What Actually Happens When You Put a Load Balancer in Front of Your App
by Eric Hanson, Backend Developer at Clean Systems Consulting
The Architecture Diagram Lie
In architecture diagrams, the load balancer is a rectangle with arrows pointing at a cluster of identical boxes. Traffic comes in, gets distributed, problem solved. It looks mechanical and obvious. In practice, adding a load balancer introduces a set of behavioral changes to your application that you need to understand before they surprise you in production.
This is not a documentation exercise. These are specific, concrete behaviors that cause production incidents on teams that didn't think them through.
Session State Assumptions
The most common surprise: your application stores user session data in memory. User authenticates, session object lives in the application process. Works perfectly with one instance. Add a second instance behind a load balancer and round-robin routing, and the user's next request may land on the other instance. No session. User is logged out. This is not a load balancer bug. It's an application that was never designed for horizontal scaling.
The fix is usually one of:
- Sticky sessions (session affinity in load balancer config): all requests from the same client route to the same instance. Solves the immediate problem, undermines even load distribution, and creates a single point of failure per user session.
- Distributed session storage: move session state out of process into Redis or a database. Stateless instances. Any request can land anywhere. This is the correct architecture for horizontally scaled systems; it's also more complex.
The load balancer didn't break your application. It exposed a design assumption that was always there.
Health Checks and What "Healthy" Means
Load balancers remove unhealthy instances from rotation. They determine health by polling a health check endpoint you define. This sounds simple and has several non-obvious implications.

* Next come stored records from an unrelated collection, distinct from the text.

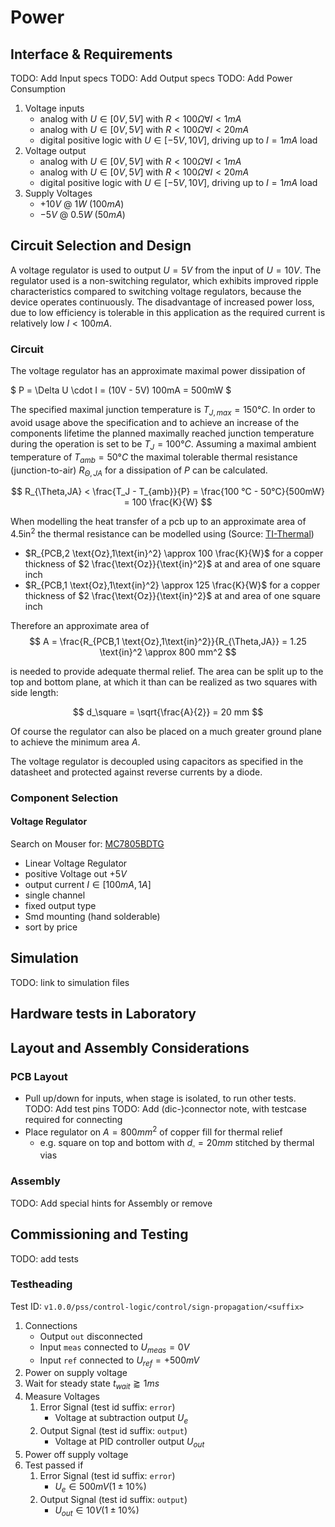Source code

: # Power

## Interface & Requirements

TODO: Add Input specs
TODO: Add Output specs
TODO: Add Power Consumption

1. Voltage inputs
    - analog with $U \in [0V, 5V]$ with $R < 100 \Omega \forall I < 1mA$
    - analog with $U \in [0V, 5V]$ with $R < 100 \Omega \forall I < 20mA$
    - digital positive logic with $U \in [-5V, 10V]$, driving up to $I = 1 mA$
    load
2. Voltage output
    - analog with $U \in [0V, 5V]$ with $R < 100 \Omega \forall I < 1mA$
    - analog with $U \in [0V, 5V]$ with $R < 100 \Omega \forall I < 20mA$
    - digital positive logic with $U \in [-5V, 10V]$, driving up to $I = 1 mA$
    load
3. Supply Voltages
    - $+10V$ @ $1W$ ($100mA$)
    - $-5V$ @ $0.5W$ ($50mA$)

## Circuit Selection and Design

A voltage regulator is used to output $U = 5V$ from the input of $U = 10V$. The
regulator used is a non-switching regulator, which exhibits improved ripple
characteristics compared to switching voltage regulators, because the device
operates continuously. The disadvantage of increased power loss, due to low
efficiency is tolerable in this application as the required current is
relatively low $I < 100mA$.

### Circuit

The voltage regulator has an approximate maximal power dissipation of

$ P = \Delta U \cdot I = (10V - 5V) 100mA = 500mW $

The specified maximal junction temperature is $T_{J,max} = 150 °C$. In order to
avoid usage above the specification and to achieve an increase of the
components lifetime the planned maximally reached junction temperature during
the operation is set to be $T_J = 100 °C$. Assuming a maximal ambient
temperature of $T_{amb} = 50°C$ the maximal tolerable thermal resistance
(junction-to-air) $R_{\Theta,JA}$ for a dissipation of $P$ can be calculated.

$$ R_{\Theta,JA} < \frac{T_J - T_{amb}}{P} = \frac{100 °C - 50°C}{500mW} = 100
\frac{K}{W} $$

When modelling the heat transfer of a pcb up to an approximate area of $4.5
\text{in}^2$ the thermal resistance can be modelled using (Source: [TI-Thermal])

- $R_{PCB,2 \text{Oz},1\text{in}^2} \approx 100 \frac{K}{W}$ for a copper
thickness of $2 \frac{\text{Oz}}{\text{in}^2}$ at and area of one square inch
- $R_{PCB,1 \text{Oz},1\text{in}^2} \approx 125 \frac{K}{W}$ for a copper
thickness of $2 \frac{\text{Oz}}{\text{in}^2}$ at and area of one square inch

Therefore an approximate area of
$$ A = \frac{R_{PCB,1 \text{Oz},1\text{in}^2}}{R_{\Theta,JA}} = 1.25
\text{in}^2 \approx 800 mm^2 $$

is needed to provide adequate thermal relief. The area can be split up to the
top and bottom plane, at which it than can be realized as two squares with
side length:

$$ d_\square = \sqrt{\frac{A}{2}} = 20 mm $$

Of course the regulator can also be placed on a much greater ground plane to
achieve the minimum area $A$.

[TI-Thermal]: https://www.ti.com/lit/an/slpa015/slpa015.pdf?ts=1732986483715&ref_url=https%253A%252F%252Fduckduckgo.com%252F

The voltage regulator is decoupled using capacitors as specified in the
datasheet and protected against reverse currents by a diode.

### Component Selection

#### Voltage Regulator

Search on Mouser for: [MC7805BDTG](https://mou.sr/4eRkZ1s)

- Linear Voltage Regulator
- positive Voltage out $+5V$
- output current $I \in [100mA, 1A]$
- single channel
- fixed output type
- Smd mounting (hand solderable)
- sort by price

## Simulation

TODO: link to simulation files

## Hardware tests in Laboratory

## Layout and Assembly Considerations

### PCB Layout

- Pull up/down for inputs, when stage is isolated, to run other tests.
TODO: Add test pins
TODO: Add (dic-)connector note, with testcase required for connecting
- Place regulator on $A=800mm^2$ of copper fill for thermal relief
    - e.g. square on top and bottom with $d_\square = 20mm$ stitched by thermal
    vias

### Assembly

TODO: Add special hints for Assembly or remove

## Commissioning and Testing

TODO: add tests

### Testheading

Test ID: `v1.0.0/pss/control-logic/control/sign-propagation/<suffix>`

1. Connections
    - Output `out` disconnected
    - Input `meas` connected to $U_{meas} = 0V$
    - Input `ref` connected to $U_{ref} = +500mV$
2. Power on supply voltage
3. Wait for steady state $t_{wait} \gtrapprox 1ms$
4. Measure Voltages
    1. Error Signal (test id suffix: `error`)
        - Voltage at subtraction output $U_{e}$
    2. Output Signal (test id suffix: `output`)
        - Voltage at PID controller output $U_{out}$
5. Power off supply voltage
6. Test passed if
    1. Error Signal (test id suffix: `error`)
        - $U_{e} \in 500mV (1 \pm 10\%)$
    2. Output Signal (test id suffix: `output`)
        - $U_{out} \in 10V (1 \pm 10\%)$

Health checks that only verify the process is running are nearly useless. An instance can be running and completely unable to serve traffic — its database connection pool exhausted, its downstream dependencies unreachable, its thread pool saturated. A health check at /health that returns 200 because the HTTP server is alive will keep a broken instance in rotation.
A meaningful health check verifies readiness, not just liveness:
@GetMapping("/health/ready")
public ResponseEntity<Map<String, String>> readiness() {
Map<String, String> status = new LinkedHashMap<>();
// Check DB connectivity with a lightweight query
try {
jdbcTemplate.queryForObject("SELECT 1", Integer.class);
status.put("database", "ok");
} catch (Exception e) {
status.put("database", "error: " + e.getMessage());
return ResponseEntity.status(503).body(status);
}
// Check connection pool availability
if (dataSource.getConnection() == null) {
status.put("pool", "exhausted");
return ResponseEntity.status(503).body(status);
}
return ResponseEntity.ok(status);
}
The Kubernetes distinction between livenessProbe and readinessProbe exists for exactly this reason: an instance that is alive but not ready should be restarted or pulled from rotation, not treated identically.
Connection Draining and In-Flight Requests
When a load balancer removes an instance from rotation — for a deploy, a scale-down, or a health check failure — requests that are already in flight to that instance don't stop. If you kill the instance immediately, those requests fail. Users see errors.
Connection draining (called "deregistration delay" in AWS ALB, configurable in most load balancers) allows a grace period: the instance stops receiving new connections but finishes serving existing ones. The default is typically 30 seconds. Whether this is enough depends on your longest requests.
For a service where the 99th-percentile request duration is 200ms, 30 seconds is generous. For a service that processes batch jobs that can run for 10 minutes, you need either a much longer drain window or a different strategy for long-running requests.
Timeouts at Every Layer
A load balancer introduces a new timeout boundary. Most load balancers have their own idle connection timeout (AWS ALB defaults to 60 seconds) and a request timeout. If your backend service takes longer than the load balancer's timeout to respond, the load balancer closes the connection and returns an error to the client — regardless of whether your backend eventually produces a valid response.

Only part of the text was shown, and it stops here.